Em 1996, ainda na antiga Secretaria Municipal de Urbanismo, atendi, em audiência, um pequeno grupo – arquiteto e construtores. Apresentariam a solução para o problema do Museu de Arte Moderna e jardins em torno, na época sofrendo com a falta de manutenção e de verbas para sua conservação. Ouvi atentamente a preleção sobre as dificuldades que persistiam anos após o incêndio, em 1978, que destruiu centenas de obras de arte. O remédio seria aprovar a construção de uma torre para escritórios, com 22 andares, ao lado do MAM, na extrema esquerda da área conhecida como “Aterro”, antes de consagrado o uso e o nome atual: Parque do Flamengo.
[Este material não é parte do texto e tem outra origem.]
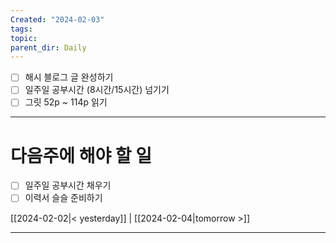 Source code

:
 ```yaml
---
Created: "2024-02-03"
tags: 
topic: 
parent_dir: Daily
---
```

- [ ] 해시 블로그 글 완성하기 
- [ ] 일주일 공부시간 (8시간/15시간) 넘기기
- [ ] 그릿 52p ~ 114p 읽기 
----
# 다음주에 해야 할 일
- [ ] 일주일 공부시간 채우기
- [ ] 이력서 슬슬 준비하기
  
[[2024-02-02|< yesterday]] | [[2024-02-04|tomorrow >]]  
  
---  
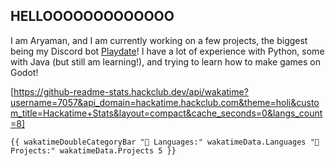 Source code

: ## **HELLOOOOOOOOOOOOO**
I am Aryaman, and I am currently working on a few projects, the biggest being my Discord bot [Playdate](https://github.com/DiabloXTREME/PlaydateBot)! I have a lot of experience with Python, some with Java (but still am learning!), and trying to learn how to make games on Godot!

[https://github-readme-stats.hackclub.dev/api/wakatime?username=7057&api_domain=hackatime.hackclub.com&theme=holi&custom_title=Hackatime+Stats&layout=compact&cache_seconds=0&langs_count=8]

```
{{ wakatimeDoubleCategoryBar "💾 Languages:" wakatimeData.Languages "💼 Projects:" wakatimeData.Projects 5 }}
```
Finda a explicação, levantei-me e encerrei a audiência. Informei aos proponentes que o parque era uma área pública, livre, à exceção de monumentos e equipamentos urbanos previstos no projeto original; que a linha limite para edificar é física, chama-se “alinhamento”; separa os terrenos particulares dos logradouros públicos, isto é, ruas e praças e jardins. Exceções à parte, não se constrói nessas áreas, classificadas como non-aedificandi. Quase trinta anos depois a mesma solução mirabolante é apresentada para “salvar” o Jardim de Alah: uma construção comercial sobre a praça, diferente daquela na forma – horizontal -, e idêntica na essência – área coberta e com lojas, bares e restaurantes. Uma torre tombada sobre o bem tombado.
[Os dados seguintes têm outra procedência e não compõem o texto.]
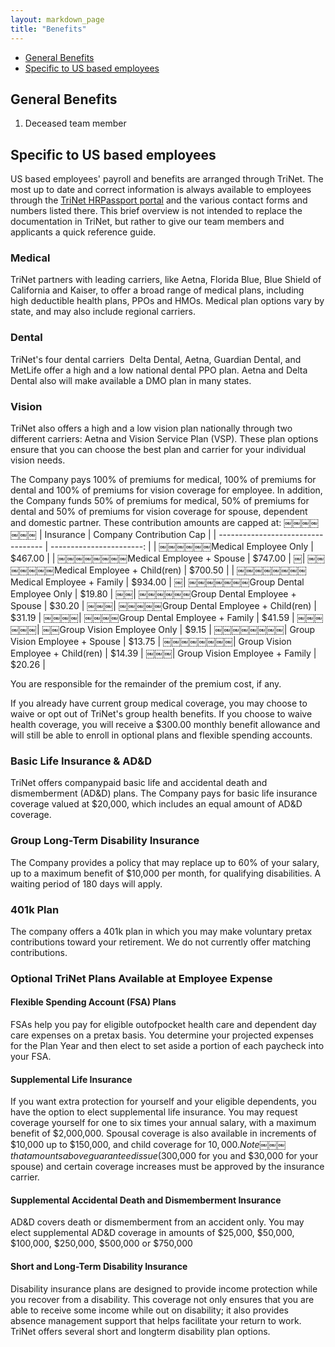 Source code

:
 ```yaml
---
layout: markdown_page
title: "Benefits"
---
```

* [General Benefits](#general-benefits)
* [Specific to US based employees](#us-specific-benefits)   

## General Benefits <a name="general-benefits"></a>

1. Deceased team member



## Specific to US based employees <a name="us-specific-benefits"></a>

US based employees' payroll and benefits are arranged through TriNet. The most up
to date and correct information is always available to employees through the
[TriNet HRPassport portal](https://www.hrpassport.com) and the various contact forms
and numbers listed there. This brief overview is not intended to replace the
documentation in TriNet, but rather to give our team members and applicants a
quick reference guide.

### Medical
TriNet partners with leading carriers, like Aetna, Florida Blue, Blue Shield of California and Kaiser, to offer a broad range of medical plans, including high­ deductible health plans, PPOs and HMOs. Medical plan options vary by state, and may also include regional carriers.

### Dental
TriNet's four dental carriers ­ Delta Dental, Aetna, Guardian Dental, and MetLife ­offer a high and a low national dental PPO plan. Aetna and Delta Dental also will make available a DMO plan in many states.

### Vision
TriNet also offers a high and a low vision plan nationally through two different carriers: Aetna and Vision Service Plan (VSP). These plan options ensure that you can choose the best plan and carrier for your individual vision needs.

The Company pays 100% of premiums for medical, 100% of premiums for dental and 100% of premiums for vision coverage for employee. In addition, the Company funds 50% of premiums for medical, 50% of premiums for dental and 50% of premiums for vision coverage for spouse, dependent and domestic partner. These contribution amounts are capped at:
￼￼￼￼￼￼￼
| Insurance                          | Company Contribution Cap |
| ---------------------------------- | -----------------------: |
| ￼￼￼￼￼￼Medical Employee Only              |                  $467.00 |
| ￼￼￼￼￼￼￼￼Medical Employee + Spouse          |                  $747.00 |
￼| ￼￼￼￼￼￼￼Medical Employee + Child(ren)      |                  $700.50 |
| ￼￼￼￼￼￼￼￼Medical Employee + Family          |                  $934.00 |
￼| ￼￼￼￼￼￼￼Group Dental Employee Only         |                   $19.80 |
￼￼| ￼￼￼￼￼￼Group Dental Employee + Spouse     |                   $30.20 |
￼￼￼| ￼￼￼￼￼Group Dental Employee + Child(ren) |                   $31.19 |
￼￼￼￼| ￼￼￼￼Group Dental Employee + Family     |                   $41.59 |
￼￼￼￼￼￼| ￼￼Group Vision Employee Only         |                    $9.15 |
￼￼￼￼￼￼￼￼| Group Vision Employee + Spouse     |                   $13.75 |
￼￼￼￼￼￼￼￼| Group Vision Employee + Child(ren) |                   $14.39 |
￼￼￼| Group Vision Employee + Family     |                   $20.26 |

You are responsible for the remainder of the premium cost, if any.

If you already have current group medical coverage, you may choose to waive or opt out of TriNet's group health benefits. If you choose to waive health coverage, you will receive a $300.00 monthly benefit allowance and will still be able to enroll in optional plans and flexible spending accounts.

### Basic Life Insurance & AD&D

TriNet offers company­paid basic life and accidental death and dismemberment (AD&D) plans. The Company pays for basic life insurance coverage valued at $20,000, which includes an equal amount of AD&D coverage.

### Group Long­-Term Disability Insurance

The Company provides a policy that may replace up to 60% of your salary, up to a maximum benefit of $10,000 per month, for qualifying disabilities. A waiting period of 180 days will apply.

### 401k Plan
The company offers a 401k plan in which you may make voluntary pre­tax contributions toward your retirement. We do not currently offer matching contributions.

### Optional TriNet Plans Available at Employee Expense

#### Flexible Spending Account (FSA) Plans

FSAs help you pay for eligible out­of­pocket health care and dependent day care expenses on a pre­tax basis. You determine your projected expenses for the Plan Year and then elect to set aside a portion of each paycheck into your FSA.

#### Supplemental Life Insurance

If you want extra protection for yourself and your eligible dependents, you have the option to elect supplemental life insurance. You may request coverage yourself for one to six times your annual salary, with a maximum benefit of $2,000,000. Spousal coverage is also available in increments of $10,000 up to $150,000, and child coverage for $10,000. Note￼￼￼ that amounts above guaranteed issue ($300,000 for you and $30,000 for your spouse) and certain coverage increases must be approved by the insurance carrier.

#### Supplemental Accidental Death and Dismemberment Insurance
AD&D covers death or dismemberment from an accident only. You may elect supplemental AD&D coverage in amounts of $25,000, $50,000, $100,000, $250,000, $500,000 or $750,000

#### Short­ and Long­-Term Disability Insurance
Disability insurance plans are designed to provide income protection while you recover from a disability. This coverage not only ensures that you are able to receive some income while out on disability; it also provides absence management support that helps facilitate your return to work. TriNet offers several short­ and long­term disability plan options.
Os discursos sobre reverter o abandono do Jardim de Alah e resolver questões relativas à Cruzada São Sebastião são fortes. Cativam os incautos e os que não estudam a questão em profundidade. Quem poderia e posicionar contrariamente a tais benesses? Não se questiona por que o prefeito atual, quem promoveu a operação para vender o Jardim de Alah à iniciativa privada, está em seu quarto mandato e a praça está entregue ao Deus dará desde o primeiro. Não se recorda que parte do lugar foi destruído em função da obra da falsa linha 4 do Metrô (é a linha 1 estendida, obra de prioridade discutível diante das carências em mobilidade por todo o município); não se indaga se os idealizadores do projeto – consta que os empresários levaram a proposta à Prefeitura – aceitariam tratar de outras áreas públicas abandonadas, por exemplo, a Praça N. S. Auxiliadora, também no Leblon e quase totalmente ocupada, e inúmeras praças na Zona Norte. Por óbvio, interessa explorar um dos lugares mais nobres e valorizados da cidade, de enorme beleza, com vizinhança de bom poder aquisitivo, ladeado por bairros saturados onde não há terrenos disponíveis para construir. Bingo.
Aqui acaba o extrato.